Records contained in a dataset:
- Opening Delimiter -

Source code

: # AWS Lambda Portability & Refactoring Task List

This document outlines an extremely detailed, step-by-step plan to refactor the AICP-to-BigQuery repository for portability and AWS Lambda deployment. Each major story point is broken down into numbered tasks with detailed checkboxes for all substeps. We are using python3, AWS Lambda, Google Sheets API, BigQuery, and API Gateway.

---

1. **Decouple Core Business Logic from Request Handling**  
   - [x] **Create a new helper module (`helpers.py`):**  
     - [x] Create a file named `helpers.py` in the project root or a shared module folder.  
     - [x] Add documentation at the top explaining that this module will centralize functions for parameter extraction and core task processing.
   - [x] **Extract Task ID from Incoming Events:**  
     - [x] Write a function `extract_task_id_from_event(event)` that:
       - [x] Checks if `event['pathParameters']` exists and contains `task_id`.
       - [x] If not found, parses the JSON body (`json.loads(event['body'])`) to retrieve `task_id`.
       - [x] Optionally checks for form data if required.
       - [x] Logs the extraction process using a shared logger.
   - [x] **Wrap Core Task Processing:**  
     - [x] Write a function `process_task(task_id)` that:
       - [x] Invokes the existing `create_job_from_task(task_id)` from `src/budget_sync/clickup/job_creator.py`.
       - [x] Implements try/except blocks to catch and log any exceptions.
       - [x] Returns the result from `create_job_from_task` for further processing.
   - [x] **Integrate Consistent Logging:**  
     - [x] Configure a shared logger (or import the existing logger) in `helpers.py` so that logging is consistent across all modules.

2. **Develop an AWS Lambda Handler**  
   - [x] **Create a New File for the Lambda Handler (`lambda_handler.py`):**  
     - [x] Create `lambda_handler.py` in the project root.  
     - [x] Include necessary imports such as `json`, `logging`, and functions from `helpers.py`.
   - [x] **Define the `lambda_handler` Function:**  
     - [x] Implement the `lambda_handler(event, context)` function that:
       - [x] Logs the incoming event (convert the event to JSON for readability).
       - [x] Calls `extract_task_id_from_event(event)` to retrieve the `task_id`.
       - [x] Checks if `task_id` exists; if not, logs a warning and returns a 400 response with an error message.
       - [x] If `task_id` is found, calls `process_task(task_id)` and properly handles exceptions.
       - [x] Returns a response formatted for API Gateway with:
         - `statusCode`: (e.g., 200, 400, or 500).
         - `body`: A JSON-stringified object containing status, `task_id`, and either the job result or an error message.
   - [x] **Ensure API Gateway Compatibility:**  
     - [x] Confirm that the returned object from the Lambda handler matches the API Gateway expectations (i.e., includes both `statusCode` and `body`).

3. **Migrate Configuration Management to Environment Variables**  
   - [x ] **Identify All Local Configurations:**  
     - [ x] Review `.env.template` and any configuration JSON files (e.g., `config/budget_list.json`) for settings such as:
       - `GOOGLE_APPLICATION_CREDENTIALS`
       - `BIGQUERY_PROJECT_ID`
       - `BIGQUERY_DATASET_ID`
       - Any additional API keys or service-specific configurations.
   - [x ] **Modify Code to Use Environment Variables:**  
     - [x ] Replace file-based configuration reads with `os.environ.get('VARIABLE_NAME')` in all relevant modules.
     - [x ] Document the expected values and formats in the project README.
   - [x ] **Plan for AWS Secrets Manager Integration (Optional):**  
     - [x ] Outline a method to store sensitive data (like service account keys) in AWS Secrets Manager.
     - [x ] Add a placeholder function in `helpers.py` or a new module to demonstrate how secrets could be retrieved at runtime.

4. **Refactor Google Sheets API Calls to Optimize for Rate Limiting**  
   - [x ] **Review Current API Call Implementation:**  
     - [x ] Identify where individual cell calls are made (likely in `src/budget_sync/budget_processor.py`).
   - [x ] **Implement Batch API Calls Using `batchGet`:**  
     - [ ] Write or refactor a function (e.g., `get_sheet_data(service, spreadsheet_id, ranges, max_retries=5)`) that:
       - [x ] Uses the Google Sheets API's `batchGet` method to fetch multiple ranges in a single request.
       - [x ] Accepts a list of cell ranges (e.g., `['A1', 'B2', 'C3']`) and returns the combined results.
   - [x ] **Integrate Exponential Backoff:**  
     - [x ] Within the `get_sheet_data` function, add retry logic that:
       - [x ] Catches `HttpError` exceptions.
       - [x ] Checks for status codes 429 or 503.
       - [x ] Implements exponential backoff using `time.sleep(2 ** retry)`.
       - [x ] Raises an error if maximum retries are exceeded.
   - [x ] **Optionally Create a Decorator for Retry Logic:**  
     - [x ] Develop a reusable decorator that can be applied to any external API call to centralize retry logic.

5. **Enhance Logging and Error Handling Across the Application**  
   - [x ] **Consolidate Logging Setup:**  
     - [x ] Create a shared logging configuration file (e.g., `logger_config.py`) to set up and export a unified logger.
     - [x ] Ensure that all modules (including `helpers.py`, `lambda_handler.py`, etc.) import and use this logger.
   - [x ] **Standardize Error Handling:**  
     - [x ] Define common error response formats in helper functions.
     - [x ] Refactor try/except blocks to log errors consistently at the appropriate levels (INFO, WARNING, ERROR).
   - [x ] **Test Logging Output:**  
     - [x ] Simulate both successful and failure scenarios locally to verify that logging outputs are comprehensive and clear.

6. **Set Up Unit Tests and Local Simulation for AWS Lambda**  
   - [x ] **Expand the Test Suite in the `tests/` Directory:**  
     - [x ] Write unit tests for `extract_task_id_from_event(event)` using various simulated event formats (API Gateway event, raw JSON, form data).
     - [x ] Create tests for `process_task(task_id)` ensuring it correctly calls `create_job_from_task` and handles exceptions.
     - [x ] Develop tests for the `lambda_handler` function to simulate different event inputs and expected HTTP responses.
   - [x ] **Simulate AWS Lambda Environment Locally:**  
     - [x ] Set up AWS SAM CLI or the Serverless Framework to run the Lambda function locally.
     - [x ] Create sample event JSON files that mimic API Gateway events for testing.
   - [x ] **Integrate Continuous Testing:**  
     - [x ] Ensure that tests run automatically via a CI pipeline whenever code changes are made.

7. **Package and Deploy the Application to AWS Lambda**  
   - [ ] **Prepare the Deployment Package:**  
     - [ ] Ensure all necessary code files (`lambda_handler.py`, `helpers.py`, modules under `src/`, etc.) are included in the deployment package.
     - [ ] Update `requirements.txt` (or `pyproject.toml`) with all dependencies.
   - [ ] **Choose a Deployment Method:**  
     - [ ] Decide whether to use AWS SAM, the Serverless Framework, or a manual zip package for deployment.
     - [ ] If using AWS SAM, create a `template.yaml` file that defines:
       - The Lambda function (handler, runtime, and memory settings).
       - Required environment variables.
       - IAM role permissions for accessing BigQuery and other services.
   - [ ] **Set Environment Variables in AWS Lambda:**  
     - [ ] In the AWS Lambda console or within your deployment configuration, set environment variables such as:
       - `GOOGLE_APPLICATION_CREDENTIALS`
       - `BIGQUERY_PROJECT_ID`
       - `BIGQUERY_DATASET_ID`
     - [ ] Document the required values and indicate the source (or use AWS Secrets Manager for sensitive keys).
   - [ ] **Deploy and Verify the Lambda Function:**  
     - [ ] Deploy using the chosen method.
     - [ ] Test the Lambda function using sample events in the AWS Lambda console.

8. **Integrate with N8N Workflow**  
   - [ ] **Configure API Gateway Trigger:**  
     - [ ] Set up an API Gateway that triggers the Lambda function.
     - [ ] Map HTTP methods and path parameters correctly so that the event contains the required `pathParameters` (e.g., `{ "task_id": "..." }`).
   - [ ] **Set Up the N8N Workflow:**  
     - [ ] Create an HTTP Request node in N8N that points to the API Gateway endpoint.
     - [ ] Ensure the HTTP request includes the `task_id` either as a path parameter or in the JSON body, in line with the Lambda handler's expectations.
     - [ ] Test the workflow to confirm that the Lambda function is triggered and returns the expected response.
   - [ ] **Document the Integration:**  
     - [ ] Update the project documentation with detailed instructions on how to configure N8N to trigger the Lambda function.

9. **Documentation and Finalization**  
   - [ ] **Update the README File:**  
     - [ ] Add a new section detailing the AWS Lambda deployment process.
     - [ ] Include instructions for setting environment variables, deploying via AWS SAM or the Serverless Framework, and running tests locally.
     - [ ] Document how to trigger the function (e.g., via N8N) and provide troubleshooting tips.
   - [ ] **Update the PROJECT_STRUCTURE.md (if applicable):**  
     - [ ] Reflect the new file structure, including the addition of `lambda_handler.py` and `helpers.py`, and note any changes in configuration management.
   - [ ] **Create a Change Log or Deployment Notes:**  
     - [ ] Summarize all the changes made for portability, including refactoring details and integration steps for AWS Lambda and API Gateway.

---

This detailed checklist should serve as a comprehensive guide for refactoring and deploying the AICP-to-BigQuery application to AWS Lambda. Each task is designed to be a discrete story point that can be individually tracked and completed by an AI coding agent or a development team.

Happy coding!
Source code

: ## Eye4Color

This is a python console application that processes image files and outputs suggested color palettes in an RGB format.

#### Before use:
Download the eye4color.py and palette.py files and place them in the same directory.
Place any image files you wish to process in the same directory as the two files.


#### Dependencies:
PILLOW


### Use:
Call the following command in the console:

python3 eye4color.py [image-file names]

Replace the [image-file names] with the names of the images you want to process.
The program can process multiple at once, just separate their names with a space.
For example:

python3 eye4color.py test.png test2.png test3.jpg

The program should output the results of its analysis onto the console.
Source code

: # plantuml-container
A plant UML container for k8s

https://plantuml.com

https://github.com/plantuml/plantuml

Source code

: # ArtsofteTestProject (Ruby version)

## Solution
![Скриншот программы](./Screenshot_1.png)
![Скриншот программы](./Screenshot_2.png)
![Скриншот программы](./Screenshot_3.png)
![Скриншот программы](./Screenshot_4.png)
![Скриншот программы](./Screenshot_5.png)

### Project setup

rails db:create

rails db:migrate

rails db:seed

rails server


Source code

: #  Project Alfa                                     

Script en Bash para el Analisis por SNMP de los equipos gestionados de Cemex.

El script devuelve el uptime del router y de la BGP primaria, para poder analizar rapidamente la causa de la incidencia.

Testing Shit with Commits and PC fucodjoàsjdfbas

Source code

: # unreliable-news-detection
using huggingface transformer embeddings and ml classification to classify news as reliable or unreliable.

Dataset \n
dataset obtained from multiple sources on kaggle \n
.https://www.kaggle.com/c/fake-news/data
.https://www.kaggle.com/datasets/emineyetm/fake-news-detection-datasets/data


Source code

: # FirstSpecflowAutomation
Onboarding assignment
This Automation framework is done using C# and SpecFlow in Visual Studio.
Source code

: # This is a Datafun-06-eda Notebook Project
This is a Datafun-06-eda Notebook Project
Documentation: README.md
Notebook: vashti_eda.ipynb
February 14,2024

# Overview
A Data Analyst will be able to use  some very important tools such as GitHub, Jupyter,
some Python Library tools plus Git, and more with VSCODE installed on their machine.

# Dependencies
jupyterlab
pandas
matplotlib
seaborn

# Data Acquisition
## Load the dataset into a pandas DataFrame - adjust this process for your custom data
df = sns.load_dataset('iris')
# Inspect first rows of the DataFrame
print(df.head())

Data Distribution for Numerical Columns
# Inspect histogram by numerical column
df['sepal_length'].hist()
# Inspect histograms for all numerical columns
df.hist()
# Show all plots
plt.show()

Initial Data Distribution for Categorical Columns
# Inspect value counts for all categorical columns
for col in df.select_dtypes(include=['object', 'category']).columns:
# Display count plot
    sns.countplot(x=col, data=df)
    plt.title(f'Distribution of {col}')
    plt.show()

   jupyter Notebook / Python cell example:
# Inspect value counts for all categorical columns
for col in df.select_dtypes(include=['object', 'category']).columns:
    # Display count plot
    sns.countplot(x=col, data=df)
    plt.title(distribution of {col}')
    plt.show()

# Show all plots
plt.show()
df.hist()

- Closing Delimiter -

*Task to carry out*.
Output the data exactly, from the first line through the line that holds "- [x] **Extract", so that no later line appears.

*Solution*.
Source code

: # AWS Lambda Portability & Refactoring Task List

This document outlines an extremely detailed, step-by-step plan to refactor the AICP-to-BigQuery repository for portability and AWS Lambda deployment. Each major story point is broken down into numbered tasks with detailed checkboxes for all substeps. We are using python3, AWS Lambda, Google Sheets API, BigQuery, and API Gateway.

---

1. **Decouple Core Business Logic from Request Handling**  
   - [x] **Create a new helper module (`helpers.py`):**  
     - [x] Create a file named `helpers.py` in the project root or a shared module folder.  
     - [x] Add documentation at the top explaining that this module will centralize functions for parameter extraction and core task processing.
   - [x] **Extract Task ID from Incoming Events:**  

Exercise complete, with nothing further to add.